Dans Carrousels, tout tourne et se retourne. A ce point de vertige du manège, ou du tapis défilant dans les aéroports où l’on vient récupérer ses bagages en regardant tourner les bagages des autres voyageurs, l’écriture est comme contrainte à une syncope inhabituelle. Si l’Eve hurlante de Masaccio ne peut ni lexicaliser ni verbaliser, il revient à l’écrivain de tordre la langue pour donner à voir ce que voit l’œil à facettes. Comment allier – marier ? – la peinture et l’écriture, le contemporain et ce qui fait que l’on est contemporain ? Comment montrer, dans l’écriture, que l’on est conscient que les stations du voyage – Italie, Grèce, Jérusalem – sont des stations culturelles et personnelles, ne devenant personnelles que parce qu’elles passent par la culture apprivoisée ? Non pas tordre la langue, non pas la contorsionner, mais la scander, comme pour l’asséner :
« Le désert. Là. Dès l’air. Pas envoyé mais. Ou sans crier gare et dégringolé. Insolation si on veut. Du moins Mycènes ce sera ainsi Jérusalem idem. Cru chaud rouge et le sable. Brasillement court. »

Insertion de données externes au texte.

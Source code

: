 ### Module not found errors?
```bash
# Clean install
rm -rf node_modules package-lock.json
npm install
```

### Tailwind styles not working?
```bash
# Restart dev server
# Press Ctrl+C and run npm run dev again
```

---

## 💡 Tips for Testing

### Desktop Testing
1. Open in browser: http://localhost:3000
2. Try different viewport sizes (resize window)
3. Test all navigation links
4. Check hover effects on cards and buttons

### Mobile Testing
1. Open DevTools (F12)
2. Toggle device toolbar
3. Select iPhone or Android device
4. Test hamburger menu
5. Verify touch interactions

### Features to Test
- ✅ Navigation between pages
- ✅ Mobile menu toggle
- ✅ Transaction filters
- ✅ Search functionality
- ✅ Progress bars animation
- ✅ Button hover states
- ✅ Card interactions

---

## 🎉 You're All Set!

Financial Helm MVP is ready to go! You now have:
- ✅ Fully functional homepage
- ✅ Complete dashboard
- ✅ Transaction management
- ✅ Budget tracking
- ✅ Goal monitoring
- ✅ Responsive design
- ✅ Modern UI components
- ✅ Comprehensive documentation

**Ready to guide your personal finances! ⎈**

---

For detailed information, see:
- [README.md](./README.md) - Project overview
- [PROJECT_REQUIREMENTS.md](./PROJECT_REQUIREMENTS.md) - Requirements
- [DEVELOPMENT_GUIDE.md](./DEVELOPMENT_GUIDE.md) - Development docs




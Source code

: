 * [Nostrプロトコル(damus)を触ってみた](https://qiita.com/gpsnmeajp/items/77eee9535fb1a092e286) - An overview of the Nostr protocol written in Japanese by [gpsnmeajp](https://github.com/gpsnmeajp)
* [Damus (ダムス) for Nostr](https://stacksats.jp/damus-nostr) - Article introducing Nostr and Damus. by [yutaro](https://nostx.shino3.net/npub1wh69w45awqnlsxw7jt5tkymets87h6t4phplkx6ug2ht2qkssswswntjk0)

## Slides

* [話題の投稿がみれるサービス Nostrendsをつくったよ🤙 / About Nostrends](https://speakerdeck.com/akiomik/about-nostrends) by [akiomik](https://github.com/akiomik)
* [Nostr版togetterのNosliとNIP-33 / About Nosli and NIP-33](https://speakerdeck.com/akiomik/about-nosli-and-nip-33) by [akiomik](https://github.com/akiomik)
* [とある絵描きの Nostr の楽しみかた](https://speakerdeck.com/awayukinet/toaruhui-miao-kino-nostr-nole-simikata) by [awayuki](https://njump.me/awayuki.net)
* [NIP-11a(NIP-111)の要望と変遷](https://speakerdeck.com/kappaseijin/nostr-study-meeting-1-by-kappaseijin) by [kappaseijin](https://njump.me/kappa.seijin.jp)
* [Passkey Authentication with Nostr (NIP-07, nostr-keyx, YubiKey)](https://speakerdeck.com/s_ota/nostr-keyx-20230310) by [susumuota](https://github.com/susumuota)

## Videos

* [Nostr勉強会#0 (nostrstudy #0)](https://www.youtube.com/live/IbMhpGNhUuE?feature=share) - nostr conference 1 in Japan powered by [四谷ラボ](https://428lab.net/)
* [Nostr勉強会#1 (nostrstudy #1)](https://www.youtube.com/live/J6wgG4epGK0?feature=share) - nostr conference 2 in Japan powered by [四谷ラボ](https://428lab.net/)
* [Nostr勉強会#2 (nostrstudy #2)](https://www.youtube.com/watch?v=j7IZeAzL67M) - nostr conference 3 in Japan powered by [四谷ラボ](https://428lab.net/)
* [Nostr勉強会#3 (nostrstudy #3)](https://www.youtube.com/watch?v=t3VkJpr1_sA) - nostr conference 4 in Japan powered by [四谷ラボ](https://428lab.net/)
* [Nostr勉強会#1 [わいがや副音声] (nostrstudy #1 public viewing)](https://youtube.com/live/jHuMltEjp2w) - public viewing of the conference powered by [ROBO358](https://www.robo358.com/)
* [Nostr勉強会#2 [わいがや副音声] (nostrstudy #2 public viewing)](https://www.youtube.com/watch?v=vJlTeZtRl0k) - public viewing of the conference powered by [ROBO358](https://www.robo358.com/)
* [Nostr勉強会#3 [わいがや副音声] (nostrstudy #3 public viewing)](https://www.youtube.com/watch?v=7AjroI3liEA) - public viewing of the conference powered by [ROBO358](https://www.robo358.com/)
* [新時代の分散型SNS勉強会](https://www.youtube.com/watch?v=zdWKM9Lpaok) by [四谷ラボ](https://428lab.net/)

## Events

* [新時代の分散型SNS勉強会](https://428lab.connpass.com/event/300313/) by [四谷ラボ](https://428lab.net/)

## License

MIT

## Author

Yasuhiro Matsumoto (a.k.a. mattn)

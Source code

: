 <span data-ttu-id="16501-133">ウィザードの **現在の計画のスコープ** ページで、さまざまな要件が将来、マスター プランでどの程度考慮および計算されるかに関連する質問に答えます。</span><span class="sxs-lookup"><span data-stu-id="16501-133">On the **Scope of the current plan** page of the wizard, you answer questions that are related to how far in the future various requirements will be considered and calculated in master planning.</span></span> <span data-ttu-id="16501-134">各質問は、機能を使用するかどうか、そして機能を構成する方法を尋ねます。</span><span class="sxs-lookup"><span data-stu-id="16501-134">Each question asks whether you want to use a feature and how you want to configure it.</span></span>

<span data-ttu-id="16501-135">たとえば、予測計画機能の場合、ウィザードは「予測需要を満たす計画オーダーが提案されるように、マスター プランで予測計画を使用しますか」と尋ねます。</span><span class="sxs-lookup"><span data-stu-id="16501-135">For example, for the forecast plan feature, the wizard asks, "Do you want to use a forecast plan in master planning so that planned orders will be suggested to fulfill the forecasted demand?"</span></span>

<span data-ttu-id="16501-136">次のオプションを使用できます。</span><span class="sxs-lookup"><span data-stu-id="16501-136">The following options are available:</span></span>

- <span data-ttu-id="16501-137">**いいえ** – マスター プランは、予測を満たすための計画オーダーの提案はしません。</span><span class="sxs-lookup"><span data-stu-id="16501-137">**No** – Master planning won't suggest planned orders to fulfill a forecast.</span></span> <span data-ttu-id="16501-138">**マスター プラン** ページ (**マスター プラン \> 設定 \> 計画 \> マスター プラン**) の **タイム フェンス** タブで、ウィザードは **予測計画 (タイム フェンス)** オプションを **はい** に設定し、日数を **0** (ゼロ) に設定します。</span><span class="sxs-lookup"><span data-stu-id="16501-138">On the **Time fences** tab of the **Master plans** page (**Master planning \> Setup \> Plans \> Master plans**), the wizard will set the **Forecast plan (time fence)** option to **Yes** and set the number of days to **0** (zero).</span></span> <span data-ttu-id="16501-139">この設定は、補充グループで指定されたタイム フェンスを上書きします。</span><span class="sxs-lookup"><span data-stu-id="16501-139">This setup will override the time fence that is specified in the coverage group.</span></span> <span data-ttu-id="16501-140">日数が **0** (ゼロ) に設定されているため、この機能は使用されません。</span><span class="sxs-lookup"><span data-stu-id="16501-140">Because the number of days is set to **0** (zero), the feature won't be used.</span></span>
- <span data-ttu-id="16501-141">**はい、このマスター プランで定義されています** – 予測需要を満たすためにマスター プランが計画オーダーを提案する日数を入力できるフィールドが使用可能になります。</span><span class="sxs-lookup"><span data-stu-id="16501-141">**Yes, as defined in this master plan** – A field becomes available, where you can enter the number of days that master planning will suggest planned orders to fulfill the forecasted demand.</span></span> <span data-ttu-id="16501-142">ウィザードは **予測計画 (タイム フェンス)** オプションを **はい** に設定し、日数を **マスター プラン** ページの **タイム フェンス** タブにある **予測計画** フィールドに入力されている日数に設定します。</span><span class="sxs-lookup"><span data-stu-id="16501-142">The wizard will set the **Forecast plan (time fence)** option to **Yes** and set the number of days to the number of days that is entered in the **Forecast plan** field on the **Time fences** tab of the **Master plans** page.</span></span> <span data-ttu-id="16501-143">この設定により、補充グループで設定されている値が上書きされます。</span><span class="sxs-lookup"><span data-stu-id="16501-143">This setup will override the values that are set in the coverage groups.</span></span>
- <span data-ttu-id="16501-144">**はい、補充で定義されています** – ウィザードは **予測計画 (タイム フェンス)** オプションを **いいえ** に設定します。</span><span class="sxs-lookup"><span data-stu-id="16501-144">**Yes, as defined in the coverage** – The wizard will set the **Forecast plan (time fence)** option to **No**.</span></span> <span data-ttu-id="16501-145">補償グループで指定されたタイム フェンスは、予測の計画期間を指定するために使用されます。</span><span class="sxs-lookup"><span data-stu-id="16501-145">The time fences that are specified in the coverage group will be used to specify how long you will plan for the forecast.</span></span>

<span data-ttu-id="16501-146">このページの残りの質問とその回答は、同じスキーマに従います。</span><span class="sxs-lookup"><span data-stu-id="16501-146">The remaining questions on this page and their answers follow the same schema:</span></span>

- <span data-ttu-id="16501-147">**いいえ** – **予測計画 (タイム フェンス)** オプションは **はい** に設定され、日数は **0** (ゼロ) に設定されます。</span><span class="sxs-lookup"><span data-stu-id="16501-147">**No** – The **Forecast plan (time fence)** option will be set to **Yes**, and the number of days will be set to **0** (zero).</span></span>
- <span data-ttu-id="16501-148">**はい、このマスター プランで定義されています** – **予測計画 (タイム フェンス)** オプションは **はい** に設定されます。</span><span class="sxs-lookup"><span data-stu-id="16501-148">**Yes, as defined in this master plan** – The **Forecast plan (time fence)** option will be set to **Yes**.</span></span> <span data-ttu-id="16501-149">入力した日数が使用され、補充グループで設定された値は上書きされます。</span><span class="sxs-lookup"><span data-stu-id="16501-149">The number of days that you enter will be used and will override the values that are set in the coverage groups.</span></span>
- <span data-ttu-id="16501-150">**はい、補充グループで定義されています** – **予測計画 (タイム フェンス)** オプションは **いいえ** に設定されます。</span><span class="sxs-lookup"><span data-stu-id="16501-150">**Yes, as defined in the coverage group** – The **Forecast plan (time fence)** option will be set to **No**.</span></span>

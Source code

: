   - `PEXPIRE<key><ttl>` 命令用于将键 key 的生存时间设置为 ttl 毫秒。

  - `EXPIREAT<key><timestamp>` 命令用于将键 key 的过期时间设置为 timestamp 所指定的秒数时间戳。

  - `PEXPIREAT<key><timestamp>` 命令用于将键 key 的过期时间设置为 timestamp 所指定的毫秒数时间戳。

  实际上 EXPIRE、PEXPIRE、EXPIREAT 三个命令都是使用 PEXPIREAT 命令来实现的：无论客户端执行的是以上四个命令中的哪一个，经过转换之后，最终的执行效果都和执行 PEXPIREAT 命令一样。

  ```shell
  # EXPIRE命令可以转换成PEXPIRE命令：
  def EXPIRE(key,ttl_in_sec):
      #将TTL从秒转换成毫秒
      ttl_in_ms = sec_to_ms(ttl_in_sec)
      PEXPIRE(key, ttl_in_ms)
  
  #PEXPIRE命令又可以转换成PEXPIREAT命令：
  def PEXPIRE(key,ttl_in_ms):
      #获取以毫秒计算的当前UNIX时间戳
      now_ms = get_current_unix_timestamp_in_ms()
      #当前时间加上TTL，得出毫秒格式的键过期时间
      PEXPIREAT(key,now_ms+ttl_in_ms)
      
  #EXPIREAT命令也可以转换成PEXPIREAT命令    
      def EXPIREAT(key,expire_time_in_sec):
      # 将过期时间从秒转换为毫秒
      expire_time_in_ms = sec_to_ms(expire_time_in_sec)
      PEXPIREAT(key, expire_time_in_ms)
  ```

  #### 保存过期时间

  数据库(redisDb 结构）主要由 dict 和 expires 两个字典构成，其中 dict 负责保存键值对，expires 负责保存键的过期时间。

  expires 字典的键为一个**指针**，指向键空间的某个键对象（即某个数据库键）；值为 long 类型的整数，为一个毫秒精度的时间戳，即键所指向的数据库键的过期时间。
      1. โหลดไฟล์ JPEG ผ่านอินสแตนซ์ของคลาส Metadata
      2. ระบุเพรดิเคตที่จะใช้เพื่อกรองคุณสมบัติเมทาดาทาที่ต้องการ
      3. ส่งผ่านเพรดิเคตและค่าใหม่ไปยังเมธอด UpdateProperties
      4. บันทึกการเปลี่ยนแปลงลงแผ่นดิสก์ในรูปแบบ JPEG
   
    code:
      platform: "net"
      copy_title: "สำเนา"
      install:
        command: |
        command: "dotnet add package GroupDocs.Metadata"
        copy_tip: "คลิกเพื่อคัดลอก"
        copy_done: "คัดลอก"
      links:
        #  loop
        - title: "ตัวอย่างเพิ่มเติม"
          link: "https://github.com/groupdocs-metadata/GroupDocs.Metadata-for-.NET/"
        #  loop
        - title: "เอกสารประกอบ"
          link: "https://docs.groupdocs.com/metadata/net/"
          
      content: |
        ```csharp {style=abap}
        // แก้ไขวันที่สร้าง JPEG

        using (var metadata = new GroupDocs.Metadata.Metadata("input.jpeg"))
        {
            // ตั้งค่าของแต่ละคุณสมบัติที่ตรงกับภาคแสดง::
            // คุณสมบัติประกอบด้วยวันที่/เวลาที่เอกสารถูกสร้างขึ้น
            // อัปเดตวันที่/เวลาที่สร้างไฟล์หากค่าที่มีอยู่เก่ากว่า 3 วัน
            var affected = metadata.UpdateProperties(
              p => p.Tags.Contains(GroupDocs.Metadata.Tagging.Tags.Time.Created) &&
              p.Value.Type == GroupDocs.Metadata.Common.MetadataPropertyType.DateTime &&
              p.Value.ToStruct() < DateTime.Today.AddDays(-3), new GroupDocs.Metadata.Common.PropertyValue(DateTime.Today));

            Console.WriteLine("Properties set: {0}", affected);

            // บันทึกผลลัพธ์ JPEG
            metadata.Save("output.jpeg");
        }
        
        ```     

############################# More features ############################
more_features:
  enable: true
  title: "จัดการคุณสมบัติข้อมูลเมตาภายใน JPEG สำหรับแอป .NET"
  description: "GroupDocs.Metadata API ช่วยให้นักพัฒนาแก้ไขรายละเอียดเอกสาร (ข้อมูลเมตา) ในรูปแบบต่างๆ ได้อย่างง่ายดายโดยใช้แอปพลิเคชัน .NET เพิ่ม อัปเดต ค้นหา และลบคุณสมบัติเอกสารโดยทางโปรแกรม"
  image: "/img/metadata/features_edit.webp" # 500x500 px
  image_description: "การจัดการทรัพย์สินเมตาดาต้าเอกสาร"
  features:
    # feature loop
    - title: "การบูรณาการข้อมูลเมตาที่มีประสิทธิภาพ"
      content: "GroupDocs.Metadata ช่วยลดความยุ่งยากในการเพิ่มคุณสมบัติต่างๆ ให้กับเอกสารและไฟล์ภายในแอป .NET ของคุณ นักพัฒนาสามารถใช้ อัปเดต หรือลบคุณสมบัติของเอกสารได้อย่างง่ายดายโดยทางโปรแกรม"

La réédition de Carrousels permet de se pencher à nouveau sur une période intense de la littérature française, qui oscillait entre recherche pure, éclatement des perceptions et volonté d’englober la langue dans une expérience intellectuelle où le moi le disputait à la théorie. Mais Jacques Henric suivait sa propre ligne.